STORED DATA Block Start

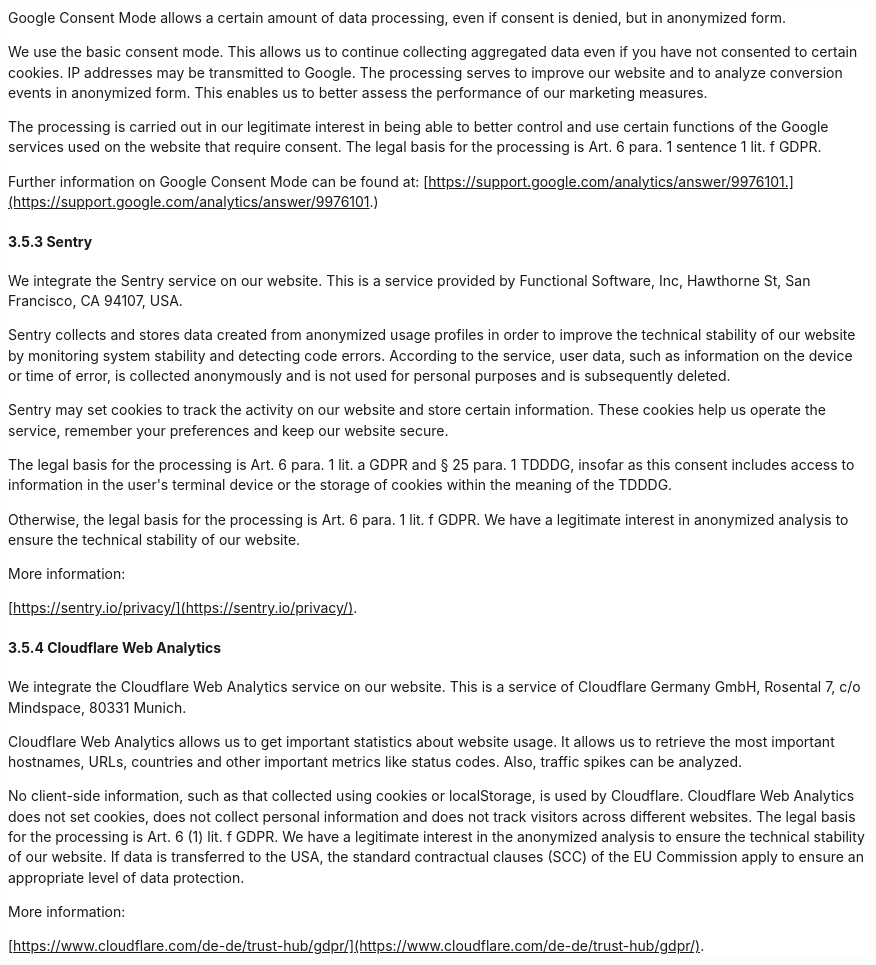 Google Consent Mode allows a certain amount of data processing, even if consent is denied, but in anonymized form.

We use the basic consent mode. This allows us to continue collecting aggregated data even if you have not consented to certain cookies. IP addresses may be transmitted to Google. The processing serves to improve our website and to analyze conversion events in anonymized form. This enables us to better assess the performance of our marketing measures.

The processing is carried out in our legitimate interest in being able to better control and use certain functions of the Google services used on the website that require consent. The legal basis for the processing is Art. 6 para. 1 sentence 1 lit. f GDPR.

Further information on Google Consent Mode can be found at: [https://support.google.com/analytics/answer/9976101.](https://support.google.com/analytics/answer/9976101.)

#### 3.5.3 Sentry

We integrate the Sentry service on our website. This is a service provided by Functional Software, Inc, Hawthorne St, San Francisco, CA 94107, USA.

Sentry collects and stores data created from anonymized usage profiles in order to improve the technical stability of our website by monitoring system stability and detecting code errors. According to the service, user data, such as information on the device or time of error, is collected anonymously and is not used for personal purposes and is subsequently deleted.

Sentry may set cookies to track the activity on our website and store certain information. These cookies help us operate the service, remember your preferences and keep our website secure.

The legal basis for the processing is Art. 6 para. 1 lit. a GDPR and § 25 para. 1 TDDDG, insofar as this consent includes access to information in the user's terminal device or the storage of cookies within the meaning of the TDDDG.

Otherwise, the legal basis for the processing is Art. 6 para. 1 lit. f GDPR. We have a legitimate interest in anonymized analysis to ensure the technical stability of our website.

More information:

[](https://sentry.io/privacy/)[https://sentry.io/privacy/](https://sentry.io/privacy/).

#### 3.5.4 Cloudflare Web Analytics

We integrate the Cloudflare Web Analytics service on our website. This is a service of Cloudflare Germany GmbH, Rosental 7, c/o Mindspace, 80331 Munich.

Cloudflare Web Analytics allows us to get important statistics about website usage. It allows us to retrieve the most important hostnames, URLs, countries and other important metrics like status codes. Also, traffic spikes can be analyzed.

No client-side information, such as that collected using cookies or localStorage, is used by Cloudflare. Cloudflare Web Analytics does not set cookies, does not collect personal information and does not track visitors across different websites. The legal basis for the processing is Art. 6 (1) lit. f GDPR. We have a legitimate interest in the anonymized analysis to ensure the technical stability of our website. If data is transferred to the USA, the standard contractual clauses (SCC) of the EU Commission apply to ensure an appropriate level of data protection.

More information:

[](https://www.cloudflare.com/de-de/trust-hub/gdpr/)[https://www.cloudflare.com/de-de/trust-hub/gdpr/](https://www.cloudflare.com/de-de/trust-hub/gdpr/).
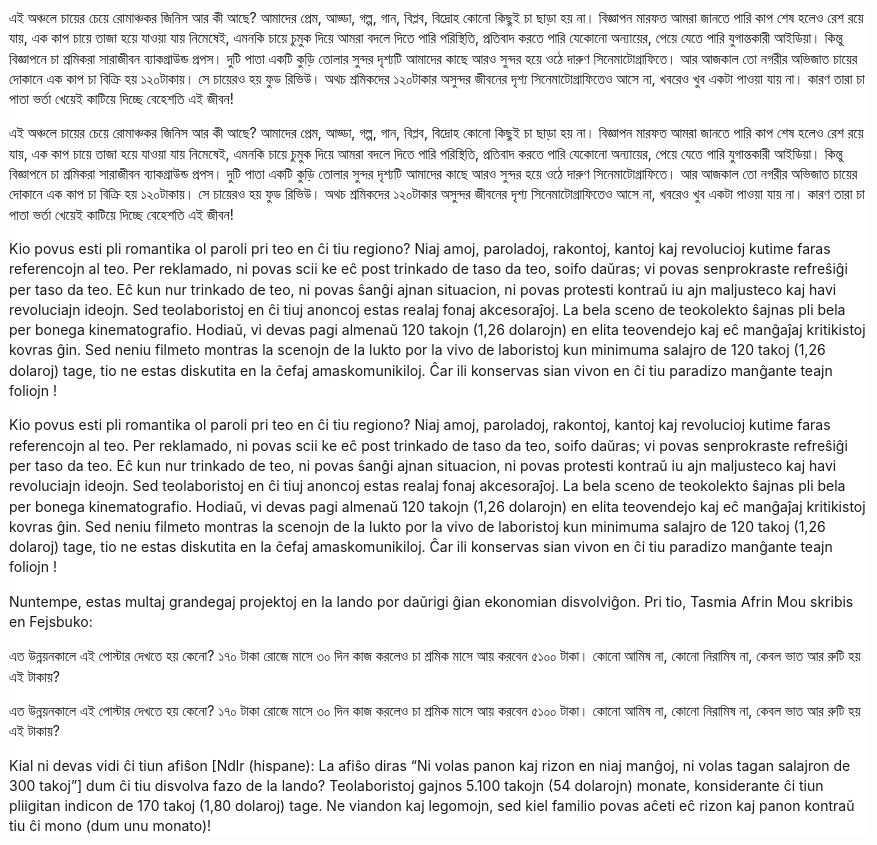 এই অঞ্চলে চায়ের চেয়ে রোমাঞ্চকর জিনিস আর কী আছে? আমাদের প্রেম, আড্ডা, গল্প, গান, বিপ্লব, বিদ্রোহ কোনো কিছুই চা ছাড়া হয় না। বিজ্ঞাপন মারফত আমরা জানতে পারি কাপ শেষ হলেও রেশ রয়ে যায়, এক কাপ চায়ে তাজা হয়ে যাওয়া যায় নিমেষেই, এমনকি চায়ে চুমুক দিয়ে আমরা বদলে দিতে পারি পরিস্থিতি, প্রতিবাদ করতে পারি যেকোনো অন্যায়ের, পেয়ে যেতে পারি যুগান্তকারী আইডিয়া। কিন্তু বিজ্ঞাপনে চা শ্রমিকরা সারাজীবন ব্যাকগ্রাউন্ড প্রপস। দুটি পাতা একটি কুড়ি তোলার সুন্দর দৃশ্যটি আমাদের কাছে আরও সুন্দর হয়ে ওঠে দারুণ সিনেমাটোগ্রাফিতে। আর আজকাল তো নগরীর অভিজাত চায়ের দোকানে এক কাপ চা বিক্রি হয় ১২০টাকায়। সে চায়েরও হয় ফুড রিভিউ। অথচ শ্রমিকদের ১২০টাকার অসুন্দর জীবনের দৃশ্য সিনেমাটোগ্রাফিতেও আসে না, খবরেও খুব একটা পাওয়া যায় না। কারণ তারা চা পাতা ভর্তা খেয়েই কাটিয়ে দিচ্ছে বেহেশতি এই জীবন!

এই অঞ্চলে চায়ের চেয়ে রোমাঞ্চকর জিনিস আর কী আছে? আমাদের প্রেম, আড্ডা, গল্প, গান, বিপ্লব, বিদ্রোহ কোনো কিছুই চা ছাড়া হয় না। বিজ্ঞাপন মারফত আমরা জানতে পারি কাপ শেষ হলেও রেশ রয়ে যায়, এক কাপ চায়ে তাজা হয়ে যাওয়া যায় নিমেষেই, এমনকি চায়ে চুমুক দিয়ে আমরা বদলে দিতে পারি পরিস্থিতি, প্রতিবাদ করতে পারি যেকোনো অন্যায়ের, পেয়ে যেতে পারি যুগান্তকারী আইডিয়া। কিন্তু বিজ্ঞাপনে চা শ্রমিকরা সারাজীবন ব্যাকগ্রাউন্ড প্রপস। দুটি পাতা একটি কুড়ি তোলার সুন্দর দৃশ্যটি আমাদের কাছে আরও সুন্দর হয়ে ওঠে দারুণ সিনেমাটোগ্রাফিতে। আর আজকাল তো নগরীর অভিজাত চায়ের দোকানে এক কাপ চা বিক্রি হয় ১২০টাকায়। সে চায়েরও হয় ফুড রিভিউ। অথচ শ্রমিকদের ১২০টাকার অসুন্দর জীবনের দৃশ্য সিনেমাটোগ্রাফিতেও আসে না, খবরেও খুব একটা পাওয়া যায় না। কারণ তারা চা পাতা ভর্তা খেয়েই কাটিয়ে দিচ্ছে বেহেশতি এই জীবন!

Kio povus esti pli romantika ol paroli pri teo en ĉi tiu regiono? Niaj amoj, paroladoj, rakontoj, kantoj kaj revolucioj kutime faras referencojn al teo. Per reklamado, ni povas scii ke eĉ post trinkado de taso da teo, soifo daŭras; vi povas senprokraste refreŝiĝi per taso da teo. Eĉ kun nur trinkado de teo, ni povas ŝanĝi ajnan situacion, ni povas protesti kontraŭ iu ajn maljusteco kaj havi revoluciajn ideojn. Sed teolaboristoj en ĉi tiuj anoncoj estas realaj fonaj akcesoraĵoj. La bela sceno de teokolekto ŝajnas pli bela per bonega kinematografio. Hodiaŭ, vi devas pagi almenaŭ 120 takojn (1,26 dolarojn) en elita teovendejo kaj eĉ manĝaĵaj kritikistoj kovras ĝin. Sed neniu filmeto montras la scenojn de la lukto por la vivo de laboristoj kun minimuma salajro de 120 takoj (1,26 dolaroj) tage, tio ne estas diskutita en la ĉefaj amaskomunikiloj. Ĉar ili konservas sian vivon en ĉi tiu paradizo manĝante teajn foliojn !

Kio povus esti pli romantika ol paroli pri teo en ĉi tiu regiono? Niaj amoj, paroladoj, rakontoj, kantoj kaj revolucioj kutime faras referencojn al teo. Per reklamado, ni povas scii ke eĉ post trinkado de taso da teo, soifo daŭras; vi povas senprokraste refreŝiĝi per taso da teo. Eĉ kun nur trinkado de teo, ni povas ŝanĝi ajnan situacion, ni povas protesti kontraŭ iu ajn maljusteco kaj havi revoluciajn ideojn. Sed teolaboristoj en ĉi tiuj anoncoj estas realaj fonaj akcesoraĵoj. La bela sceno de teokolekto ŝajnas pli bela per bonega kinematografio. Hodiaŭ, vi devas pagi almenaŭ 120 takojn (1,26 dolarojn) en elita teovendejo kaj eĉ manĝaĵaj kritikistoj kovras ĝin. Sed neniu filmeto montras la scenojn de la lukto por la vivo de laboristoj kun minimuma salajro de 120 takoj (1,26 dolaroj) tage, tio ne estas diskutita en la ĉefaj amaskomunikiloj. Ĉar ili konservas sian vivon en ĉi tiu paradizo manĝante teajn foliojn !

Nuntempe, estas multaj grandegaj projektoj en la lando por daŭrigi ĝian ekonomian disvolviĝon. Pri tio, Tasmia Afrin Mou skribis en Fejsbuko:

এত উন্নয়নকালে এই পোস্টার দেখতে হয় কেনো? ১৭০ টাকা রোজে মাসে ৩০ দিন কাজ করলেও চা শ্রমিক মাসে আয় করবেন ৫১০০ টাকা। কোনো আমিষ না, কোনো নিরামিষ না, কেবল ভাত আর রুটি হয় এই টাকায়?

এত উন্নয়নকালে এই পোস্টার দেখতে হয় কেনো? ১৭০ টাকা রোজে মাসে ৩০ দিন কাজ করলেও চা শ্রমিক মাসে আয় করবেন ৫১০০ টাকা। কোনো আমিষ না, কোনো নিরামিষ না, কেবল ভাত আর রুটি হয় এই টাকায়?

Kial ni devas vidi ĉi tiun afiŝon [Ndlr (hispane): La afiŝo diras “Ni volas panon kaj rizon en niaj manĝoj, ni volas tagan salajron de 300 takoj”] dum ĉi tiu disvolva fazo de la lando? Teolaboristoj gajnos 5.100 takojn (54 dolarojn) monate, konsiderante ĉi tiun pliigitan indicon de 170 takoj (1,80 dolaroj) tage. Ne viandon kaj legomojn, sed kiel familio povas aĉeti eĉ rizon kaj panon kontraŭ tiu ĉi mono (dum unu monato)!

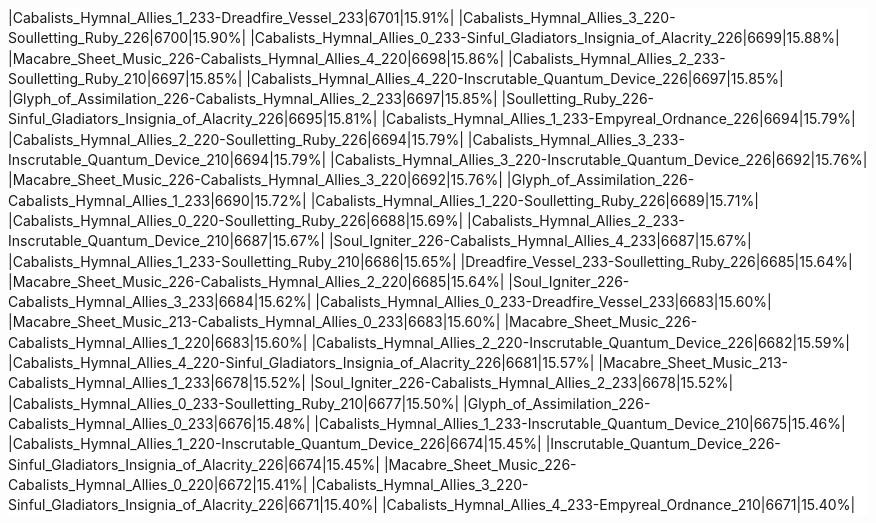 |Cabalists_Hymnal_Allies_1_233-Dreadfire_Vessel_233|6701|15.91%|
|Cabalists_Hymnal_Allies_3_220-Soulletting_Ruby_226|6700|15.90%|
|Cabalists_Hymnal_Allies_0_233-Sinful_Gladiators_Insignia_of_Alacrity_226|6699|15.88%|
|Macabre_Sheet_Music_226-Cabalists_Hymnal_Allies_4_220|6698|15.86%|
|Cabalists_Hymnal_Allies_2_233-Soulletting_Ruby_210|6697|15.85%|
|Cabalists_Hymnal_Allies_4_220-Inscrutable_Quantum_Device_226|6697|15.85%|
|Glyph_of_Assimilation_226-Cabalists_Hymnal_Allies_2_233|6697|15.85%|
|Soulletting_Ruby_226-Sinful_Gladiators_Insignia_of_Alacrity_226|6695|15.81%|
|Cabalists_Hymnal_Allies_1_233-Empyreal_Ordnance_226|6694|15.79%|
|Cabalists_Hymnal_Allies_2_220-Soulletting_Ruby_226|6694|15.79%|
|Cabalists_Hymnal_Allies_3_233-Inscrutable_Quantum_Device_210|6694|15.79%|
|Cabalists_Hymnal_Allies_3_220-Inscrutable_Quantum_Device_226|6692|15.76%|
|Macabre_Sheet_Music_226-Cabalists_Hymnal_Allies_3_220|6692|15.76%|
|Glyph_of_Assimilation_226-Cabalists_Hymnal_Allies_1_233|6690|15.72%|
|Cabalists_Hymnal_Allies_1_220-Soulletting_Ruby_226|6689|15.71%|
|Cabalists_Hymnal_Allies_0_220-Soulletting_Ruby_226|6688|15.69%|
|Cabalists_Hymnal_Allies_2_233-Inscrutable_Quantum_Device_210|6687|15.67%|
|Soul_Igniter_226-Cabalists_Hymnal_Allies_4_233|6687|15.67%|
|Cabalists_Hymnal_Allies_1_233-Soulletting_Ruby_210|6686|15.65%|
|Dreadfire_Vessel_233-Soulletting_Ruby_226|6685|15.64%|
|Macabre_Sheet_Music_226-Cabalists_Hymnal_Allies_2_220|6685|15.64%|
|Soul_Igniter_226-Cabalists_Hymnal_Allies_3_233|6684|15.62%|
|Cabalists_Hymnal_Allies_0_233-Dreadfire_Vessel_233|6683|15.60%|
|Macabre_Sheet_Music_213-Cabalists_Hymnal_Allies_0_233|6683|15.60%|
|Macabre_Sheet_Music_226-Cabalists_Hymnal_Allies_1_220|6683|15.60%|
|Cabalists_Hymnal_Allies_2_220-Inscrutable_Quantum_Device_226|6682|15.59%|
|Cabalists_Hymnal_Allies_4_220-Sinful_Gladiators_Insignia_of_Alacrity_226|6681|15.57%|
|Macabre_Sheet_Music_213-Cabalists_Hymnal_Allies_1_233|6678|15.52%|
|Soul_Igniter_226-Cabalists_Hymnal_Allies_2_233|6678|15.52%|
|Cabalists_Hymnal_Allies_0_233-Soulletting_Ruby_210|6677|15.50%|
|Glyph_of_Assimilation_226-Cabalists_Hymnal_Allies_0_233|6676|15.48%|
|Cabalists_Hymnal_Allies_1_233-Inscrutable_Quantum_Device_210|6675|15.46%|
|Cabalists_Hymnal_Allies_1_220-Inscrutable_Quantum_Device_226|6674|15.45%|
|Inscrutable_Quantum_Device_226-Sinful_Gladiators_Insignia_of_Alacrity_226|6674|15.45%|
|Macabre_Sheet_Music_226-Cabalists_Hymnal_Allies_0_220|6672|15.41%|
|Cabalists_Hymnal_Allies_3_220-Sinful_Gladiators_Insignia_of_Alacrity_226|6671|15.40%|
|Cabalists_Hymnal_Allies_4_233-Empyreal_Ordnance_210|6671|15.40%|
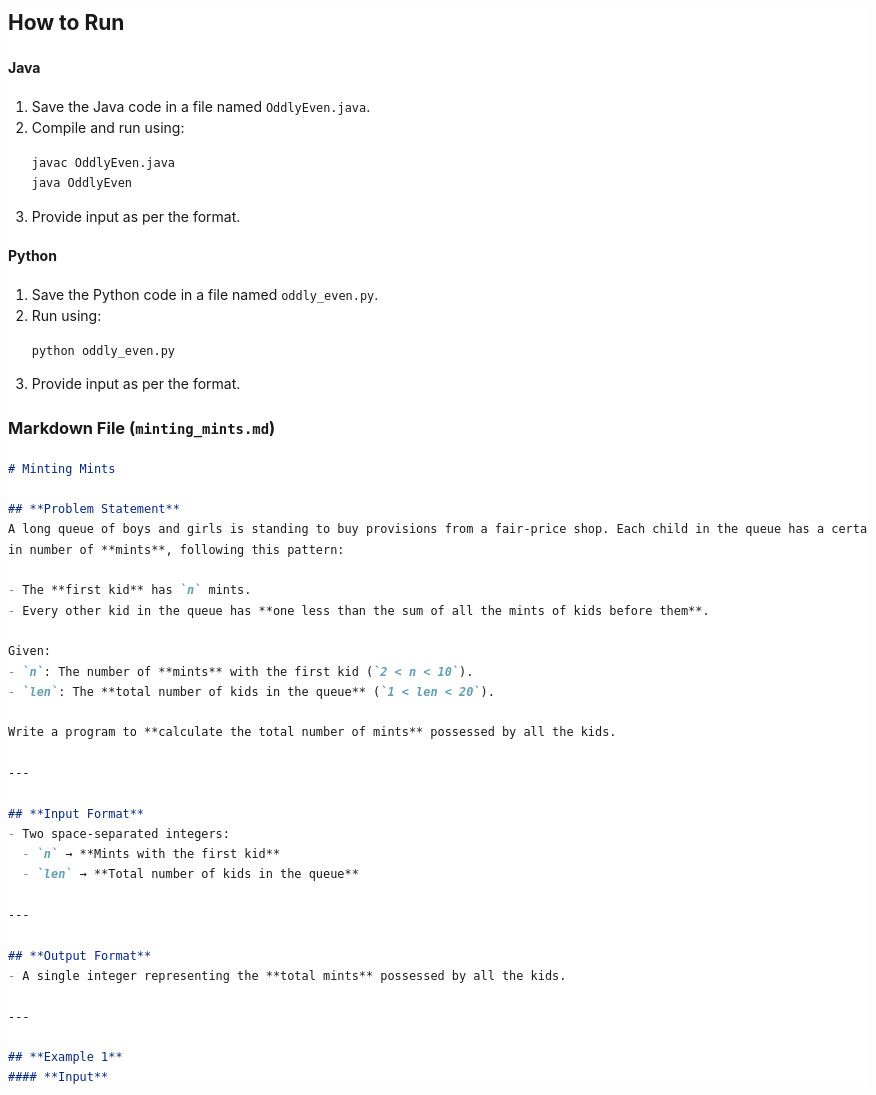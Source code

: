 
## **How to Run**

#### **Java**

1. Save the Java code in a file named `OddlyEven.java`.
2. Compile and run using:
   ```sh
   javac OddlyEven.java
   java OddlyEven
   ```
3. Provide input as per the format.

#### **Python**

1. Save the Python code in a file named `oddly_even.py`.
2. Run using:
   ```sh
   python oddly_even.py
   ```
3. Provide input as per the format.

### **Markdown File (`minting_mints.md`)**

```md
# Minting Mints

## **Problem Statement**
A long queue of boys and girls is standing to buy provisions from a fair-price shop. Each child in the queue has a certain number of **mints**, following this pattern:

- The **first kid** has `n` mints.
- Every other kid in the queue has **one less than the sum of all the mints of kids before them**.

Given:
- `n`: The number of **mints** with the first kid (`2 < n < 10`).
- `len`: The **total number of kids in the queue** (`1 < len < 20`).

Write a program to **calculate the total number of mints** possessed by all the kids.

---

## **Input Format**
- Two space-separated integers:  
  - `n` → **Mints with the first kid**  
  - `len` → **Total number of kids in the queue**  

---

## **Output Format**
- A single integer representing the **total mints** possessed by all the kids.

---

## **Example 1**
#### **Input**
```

STORED DATA Block End

_PROBLEM_:
Only lines containing "https" belong in the answer; copy every such line from the records.

_RESPONSE TO THIS EXERCISE_:
Further information on Google Consent Mode can be found at: [https://support.google.com/analytics/answer/9976101.](https://support.google.com/analytics/answer/9976101.)
[](https://sentry.io/privacy/)[https://sentry.io/privacy/](https://sentry.io/privacy/).
[](https://www.cloudflare.com/de-de/trust-hub/gdpr/)[https://www.cloudflare.com/de-de/trust-hub/gdpr/](https://www.cloudflare.com/de-de/trust-hub/gdpr/).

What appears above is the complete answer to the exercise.